Besides the beautiful cinematography (which was a feast for the eyes), the Furnace also spun a beautiful gripping unlikely hero’s tale laced with multiple layers of meaning, which had me engaged throughout.
Hanif (Ahmed Malek), the central character in the film, plays the Afghan cameleer – the ”ghan’, a catch-all stereotype that covered Sikhs, Muslims and Hindus alike. An intense Egyptian actor, I was impressed with how the producers and directors ensured that the recitation of Qur’anic verses by Ahmed were accurate and with the appropriate pronunciation and process, a reverence for authenticity rarely seen on the big screen.
The movie sets off with dramatic suspense, as Hanif witnesses his Sikh friend Jundah (played by Kaushik Das) get gunned down by a racist, angry that the nomads used his well. Hanif almost suffers the same fate until his Aboriginal friend Woorak (played by star Baykali Ganambarr) throws a spear directly at the heart of the racist killing him. The background of the story is that Hanif and his Sikh men friend break away from their imperial masters to set out to do business on their own. As his Sikh friend is murdered, he questions what he doing all of this for and almost loses faith in the process. This sets Hanif off in a search for meaning and faith once again. I felt this was a unique and deep connotations of the challenges we all go through, as people of faith, as we battle the challenges we face.
As he wanders the lawless land with his camels, he stumbles across an injured outlaw Mal (played by David Wenham), who has recently stolen a bag of the Crown’s gold bars. Hanif, disillusioned from his foray into trading, is enlisted by Mal to help the outlaw to deliver the gold to Kalgoorlie, where there is a Secret Furnace to remove the mark of the crown 400oz crown, promising Hanif a cut for his support.
Hanif obliges, seeing this as his opportunity to return back to his homeland. He leaves behind the protection of his Aboriginal family, who welcomed him as one of their own.
The two men set off on a harrowing adventure towards the Furnace, all the while being chased by a team of British troops, including the zealous police Sergeant Shaw (played by Jay Ryan) following close behind.
They eventually make their way to a covert Chinese encampment hidden away in the middle of a lush oasis. Along the way, Mal is being chased by his literal ‘demons’ – a dark clothed ‘gothic’ fair and tall man accompanied by a skilled Aboriginal tracker, out to almost redeem Mal of his past sins. And the suspense continues..
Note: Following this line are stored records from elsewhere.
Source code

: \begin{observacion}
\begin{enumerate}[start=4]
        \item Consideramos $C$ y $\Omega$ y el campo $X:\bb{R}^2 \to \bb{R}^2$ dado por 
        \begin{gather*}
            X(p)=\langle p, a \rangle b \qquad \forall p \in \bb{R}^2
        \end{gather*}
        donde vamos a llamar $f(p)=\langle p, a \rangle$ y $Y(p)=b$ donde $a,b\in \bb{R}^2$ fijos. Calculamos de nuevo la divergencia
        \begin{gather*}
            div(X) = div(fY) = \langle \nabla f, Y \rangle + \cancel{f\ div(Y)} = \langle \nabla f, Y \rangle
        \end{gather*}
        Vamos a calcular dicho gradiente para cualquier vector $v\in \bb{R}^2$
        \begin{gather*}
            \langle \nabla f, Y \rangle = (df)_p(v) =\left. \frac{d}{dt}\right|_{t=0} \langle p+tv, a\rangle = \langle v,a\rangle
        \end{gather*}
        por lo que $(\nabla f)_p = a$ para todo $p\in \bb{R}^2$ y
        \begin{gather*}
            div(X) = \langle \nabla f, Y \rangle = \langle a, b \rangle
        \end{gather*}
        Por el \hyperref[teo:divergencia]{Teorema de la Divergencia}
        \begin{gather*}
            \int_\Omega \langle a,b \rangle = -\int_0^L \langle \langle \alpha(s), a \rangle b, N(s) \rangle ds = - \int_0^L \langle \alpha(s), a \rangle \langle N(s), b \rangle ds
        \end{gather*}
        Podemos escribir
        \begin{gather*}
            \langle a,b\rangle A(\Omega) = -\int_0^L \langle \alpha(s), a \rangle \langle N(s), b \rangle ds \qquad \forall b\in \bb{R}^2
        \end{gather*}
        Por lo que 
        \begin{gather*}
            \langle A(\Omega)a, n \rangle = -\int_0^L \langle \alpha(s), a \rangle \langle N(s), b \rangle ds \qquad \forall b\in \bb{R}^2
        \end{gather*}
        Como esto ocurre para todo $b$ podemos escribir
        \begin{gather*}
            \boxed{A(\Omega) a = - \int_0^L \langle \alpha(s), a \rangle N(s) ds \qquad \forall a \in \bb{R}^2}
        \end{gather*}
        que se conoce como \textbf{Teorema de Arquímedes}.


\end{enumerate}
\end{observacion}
The film is refreshing in how it captures the nuances of various Asian identities, with conversations about the differences in cultures and sects of Asia – the Afghan pashto, the punjabi, the farsi speaking Shia and the Sunni Asians.
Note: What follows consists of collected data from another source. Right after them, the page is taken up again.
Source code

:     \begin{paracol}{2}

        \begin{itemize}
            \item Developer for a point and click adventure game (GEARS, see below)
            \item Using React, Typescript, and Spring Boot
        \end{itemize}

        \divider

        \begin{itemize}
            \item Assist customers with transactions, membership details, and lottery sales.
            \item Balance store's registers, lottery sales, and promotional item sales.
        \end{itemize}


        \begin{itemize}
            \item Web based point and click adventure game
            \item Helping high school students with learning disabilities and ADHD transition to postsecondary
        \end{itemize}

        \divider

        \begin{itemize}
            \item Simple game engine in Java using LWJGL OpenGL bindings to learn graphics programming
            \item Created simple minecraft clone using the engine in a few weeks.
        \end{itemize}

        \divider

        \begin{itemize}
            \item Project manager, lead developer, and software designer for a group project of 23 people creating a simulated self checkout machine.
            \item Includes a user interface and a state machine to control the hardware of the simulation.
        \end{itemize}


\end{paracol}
Ultimately, the Furnace shines because of its narrative of the plight of men like Hanif often lost in the history books, their interaction and eventual assimilation with Aboriginal tribes, interwoven so skillfully with the undertones about losing faith and what it means to be part of a tribe.
To see the Aboriginal tribes and different Asian communities engaging with each other – sometimes welcoming new members where they ascribe to their values – can remind us much about what it means to belong and our own tribes. As societies, tribes provides the cultural bonds and strength in security that we often lack in today’s modern settings. Yet, it is part of our identity, as Australians, as Muslims, as descendants of Asian or Arab ethnic groups and there is no need to shy away from those identities.
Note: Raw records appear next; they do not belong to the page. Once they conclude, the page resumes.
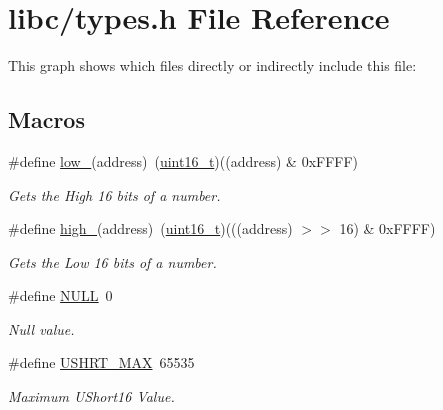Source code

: \hypertarget{a00104}{}\section{libc/types.h File Reference}
\label{a00104}
This graph shows which files directly or indirectly include this file\+:
\subsection*{Macros}
\begin{DoxyCompactItemize}
\item 
\#define \hyperlink{a00104_aded7ad58a4bedfffea10d5ae9c0c817e_aded7ad58a4bedfffea10d5ae9c0c817e}{low\+\_}(address)~(\hyperlink{a00104_a273cf69d639a59973b6019625df33e30_a273cf69d639a59973b6019625df33e30}{uint16\+\_\+t})((address) \& 0x\+F\+F\+F\+F)
\begin{DoxyCompactList}\small\item\em Gets the High 16 bits of a number. \end{DoxyCompactList}\item 
\#define \hyperlink{a00104_a0a63db19c3e2153ed419aeccf4e33c92_a0a63db19c3e2153ed419aeccf4e33c92}{high\+\_}(address)~(\hyperlink{a00104_a273cf69d639a59973b6019625df33e30_a273cf69d639a59973b6019625df33e30}{uint16\+\_\+t})(((address) $>$$>$ 16) \& 0x\+F\+F\+F\+F)
\begin{DoxyCompactList}\small\item\em Gets the Low 16 bits of a number. \end{DoxyCompactList}\item 
\#define \hyperlink{a00104_a070d2ce7b6bb7e5c05602aa8c308d0c4_a070d2ce7b6bb7e5c05602aa8c308d0c4}{N\+U\+LL}~0
\begin{DoxyCompactList}\small\item\em Null value. \end{DoxyCompactList}\item 
\#define \hyperlink{a00104_a689b119da994dece91d44b5aeac643ed_a689b119da994dece91d44b5aeac643ed}{U\+S\+H\+R\+T\+\_\+\+M\+AX}~65535
\begin{DoxyCompactList}\small\item\em Maximum U\+Short16 Value. \end{DoxyCompactList}\end{DoxyCompactItemize}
As a person of Asian descent and Muslim by faith, proud to be an Australian, this movie gave me a distinct confidence – of my belonging to Australia and empowered me to project my voice and effectively contribute to the future of Australia.
As Crescent Wealth, we are proud to have supported the production of this movie and welcome more efforts to display the many narratives of Australia’s rich multicultural history, where we as Asians and Muslims contributed our lot to build this wonderful country we call home now.
We hope you enjoy this movie as much as we did!